Do you like to play the games Solitaire or Twister? Find out how Eagle Pose combines these two vastly different games into one pose for everyone.
There are a few different ways to get into Eagle pose. Some people like to start moving their arms first, while others prefer to start with the legs.
Most instructors have you start in Chair Pose . Since, I have not featured that pose in a blog yet, I will do my best to take you through the pose as if you have never been in a yoga class before.
Start in a standing position with feet under hips. Slowly shift your weight onto one leg. Wrap the other leg around the standing leg. You can touch your toes to the mat or hook your foot around the opposite calf. Sit back with your hips, keeping your spine neutral. Breathe!!!
If you feel unstable, stand near a wall for support.
Begin to cross your arms with the bottom arm on the same side as the top leg. In other words, the elbow and knee of the same side could touch if you could get your knee high enough. It’s important to keep your back straight and your elbows level with your shoulders. Continue to wrap your arms so that your palms are touching (or the back of your hands if you can’t comfortably wrap farther). Lift up through your chest and arms while pushing your weight down through the standing foot. Contract your abdominal muscles for stability. Try to keep your shoulders and tailbone in neutral alignment.

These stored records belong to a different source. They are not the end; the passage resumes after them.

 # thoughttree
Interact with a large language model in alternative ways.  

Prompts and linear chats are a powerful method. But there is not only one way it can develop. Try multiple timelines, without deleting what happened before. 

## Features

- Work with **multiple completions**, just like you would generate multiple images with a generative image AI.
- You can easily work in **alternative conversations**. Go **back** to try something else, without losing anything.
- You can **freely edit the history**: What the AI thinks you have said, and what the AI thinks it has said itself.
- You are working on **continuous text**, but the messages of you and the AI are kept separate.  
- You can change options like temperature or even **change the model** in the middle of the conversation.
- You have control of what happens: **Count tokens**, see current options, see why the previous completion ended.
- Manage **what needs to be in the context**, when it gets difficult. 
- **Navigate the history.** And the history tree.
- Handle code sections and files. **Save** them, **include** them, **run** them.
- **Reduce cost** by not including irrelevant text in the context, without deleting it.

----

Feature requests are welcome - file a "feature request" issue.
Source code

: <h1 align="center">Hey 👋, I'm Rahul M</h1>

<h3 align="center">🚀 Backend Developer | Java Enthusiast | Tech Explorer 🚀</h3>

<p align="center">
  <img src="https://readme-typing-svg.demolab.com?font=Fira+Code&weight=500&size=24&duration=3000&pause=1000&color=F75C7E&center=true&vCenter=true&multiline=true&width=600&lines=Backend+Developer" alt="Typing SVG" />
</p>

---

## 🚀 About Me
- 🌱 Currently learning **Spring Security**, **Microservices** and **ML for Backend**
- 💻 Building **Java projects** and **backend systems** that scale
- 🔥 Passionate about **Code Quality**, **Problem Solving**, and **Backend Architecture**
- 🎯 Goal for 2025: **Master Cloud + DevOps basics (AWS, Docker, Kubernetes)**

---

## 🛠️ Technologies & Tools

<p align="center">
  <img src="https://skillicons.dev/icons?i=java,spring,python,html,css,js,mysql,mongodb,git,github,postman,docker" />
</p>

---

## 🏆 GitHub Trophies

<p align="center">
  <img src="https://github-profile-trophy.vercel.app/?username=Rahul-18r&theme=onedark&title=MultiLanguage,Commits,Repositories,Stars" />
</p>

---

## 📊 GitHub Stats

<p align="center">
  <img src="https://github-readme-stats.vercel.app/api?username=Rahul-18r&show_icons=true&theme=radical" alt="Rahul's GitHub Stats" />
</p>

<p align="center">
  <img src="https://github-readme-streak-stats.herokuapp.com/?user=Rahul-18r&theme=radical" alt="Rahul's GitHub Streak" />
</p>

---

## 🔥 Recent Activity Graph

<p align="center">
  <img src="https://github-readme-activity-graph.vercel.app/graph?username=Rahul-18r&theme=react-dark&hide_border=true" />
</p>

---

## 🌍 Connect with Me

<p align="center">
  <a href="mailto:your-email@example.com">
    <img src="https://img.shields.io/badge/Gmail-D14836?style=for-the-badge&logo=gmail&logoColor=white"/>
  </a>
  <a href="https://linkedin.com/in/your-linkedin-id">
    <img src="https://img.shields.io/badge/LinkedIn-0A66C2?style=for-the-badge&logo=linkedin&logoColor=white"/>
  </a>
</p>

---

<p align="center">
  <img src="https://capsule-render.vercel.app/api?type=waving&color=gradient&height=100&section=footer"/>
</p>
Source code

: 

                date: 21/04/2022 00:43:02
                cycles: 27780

If you have shoulder or knee concerns, use caution in this pose. It is ok to place your hands at heart center. As with any pose, it’s not supposed to be painful.
Stop if anything doesn’t feel right.
Loosens and strengthens ankles and hips
Loosens wrists and shoulders
Releases tightness between shoulder blades and across sacrum
Helps to improve concentration and balance
So how does this pose combine the 2 games? Getting into Eagle Pose for the first few times may feel like you are playing a solitary game of Twister. You twist and stretch and wrap your limbs around each other until you can barely tell right from left and up from down. To help you find your balance you can reflect on how this pose got its name. Garuda, though often translated as “Eagle” or “King of the Bird,” is actually a mythical bird that can ride the wind all day without tiring. See how far you can fly without tiring!